Inverse of $I+A^{T}*A$

Question

I want to calculate:

$(I-A^{T}*A)^{-1}$

and

$(I-A*A^{T})^{-1}$

Where $A$ is a square matrix and $I$ is the identity. Is there any way to develop those expression or, at least, minimize the number of operations for both expressions.

Answer 1

We need some assumptions on $A$ to give a general formula. For instance if $A$ is the identity matrix, you're asking for an inverse that doesn't exist.

If $B=A^TA$ is nilpotent, say of degree $k$, then we have $$(I-B+B^2-\dots+(-1)^{k-1} B^{k-1})(I+B)= I,$$

And deduce the inverse of $I+B$ from that equation. If $B$ is such that $\sum_{i=0}^\infty (-1)^i B^i$ converges, then $$(I-B)\sum_{i=0}^\infty(- B)^i=I.$$

If $A^TA$ is diagonalizable, then sometimes you can extract the inverse of $I-A^TA$ from the characteristic polynomial (using Cayley-Hamilton theorem).

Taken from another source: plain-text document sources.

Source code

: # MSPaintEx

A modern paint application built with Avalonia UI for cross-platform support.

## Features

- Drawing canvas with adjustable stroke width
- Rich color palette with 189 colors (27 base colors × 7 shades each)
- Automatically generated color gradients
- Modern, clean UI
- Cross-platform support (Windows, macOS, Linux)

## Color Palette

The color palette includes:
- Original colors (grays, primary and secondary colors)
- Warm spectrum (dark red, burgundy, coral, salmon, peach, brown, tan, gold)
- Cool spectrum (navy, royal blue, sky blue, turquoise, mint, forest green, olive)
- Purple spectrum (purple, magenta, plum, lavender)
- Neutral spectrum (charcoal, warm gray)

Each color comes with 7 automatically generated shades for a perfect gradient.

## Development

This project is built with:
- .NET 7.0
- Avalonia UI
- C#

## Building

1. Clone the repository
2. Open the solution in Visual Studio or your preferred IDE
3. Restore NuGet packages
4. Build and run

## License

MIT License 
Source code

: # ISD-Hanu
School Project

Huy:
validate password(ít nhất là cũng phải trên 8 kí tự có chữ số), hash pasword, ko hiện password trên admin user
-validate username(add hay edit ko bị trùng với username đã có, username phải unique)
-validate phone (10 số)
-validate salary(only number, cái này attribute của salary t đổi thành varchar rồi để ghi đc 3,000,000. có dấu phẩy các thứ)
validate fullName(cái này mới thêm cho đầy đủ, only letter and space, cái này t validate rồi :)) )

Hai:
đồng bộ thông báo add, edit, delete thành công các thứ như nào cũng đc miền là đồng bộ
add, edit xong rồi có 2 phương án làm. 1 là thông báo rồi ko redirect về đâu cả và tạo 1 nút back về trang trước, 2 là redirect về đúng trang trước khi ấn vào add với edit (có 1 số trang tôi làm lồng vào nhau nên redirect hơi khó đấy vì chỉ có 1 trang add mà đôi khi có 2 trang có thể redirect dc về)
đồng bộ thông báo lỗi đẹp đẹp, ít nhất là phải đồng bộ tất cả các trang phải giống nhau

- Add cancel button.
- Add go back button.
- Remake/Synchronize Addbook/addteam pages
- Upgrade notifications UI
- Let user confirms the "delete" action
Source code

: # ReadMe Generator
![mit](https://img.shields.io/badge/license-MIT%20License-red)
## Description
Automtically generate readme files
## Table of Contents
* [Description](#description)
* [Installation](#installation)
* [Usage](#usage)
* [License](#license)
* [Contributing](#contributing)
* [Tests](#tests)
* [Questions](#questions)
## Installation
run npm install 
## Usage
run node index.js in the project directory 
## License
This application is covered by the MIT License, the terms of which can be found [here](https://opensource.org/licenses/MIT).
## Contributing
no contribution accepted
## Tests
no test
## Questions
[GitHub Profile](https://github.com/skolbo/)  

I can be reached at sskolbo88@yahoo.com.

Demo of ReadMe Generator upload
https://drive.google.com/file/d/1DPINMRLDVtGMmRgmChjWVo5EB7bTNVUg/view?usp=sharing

If $A$ is orthonormal, then $I-A^TA$ is zero, therefore the inverse doesn't exist.

But in the general case, I guess you need more information.

Answer 2

We probably can't do much to compute the inverse of one of these matrices more easily. Any symmetric matrix whose eigenvalues are all at most $1$ can be expressed in the form $I - A^{\mathsf T}A$, which is fairly general.

At least the computations are not independent. The Woodbury matrix identity, which says that $$ (A+UCV)^{-1} = A^{-1} - A^{-1}U (C^{-1}+VA^{-1}U )^{-1} VA^{-1}, $$ tells us in this particular case that $$ (I - AA^{\mathsf T})^{-1} = I + A(I - A^{\mathsf T}A)^{-1}A^{\mathsf T}, $$ which can also be checked by direct multiplication. As a result, if we find $X = (I - A^{\mathsf T}A)^{-1}$, then $Y = (I - AA^{\mathsf T})^{-1}$ can be found from there without having to compute a second matrix inverse: it is given by $Y = I + AXA^{\mathsf T}$.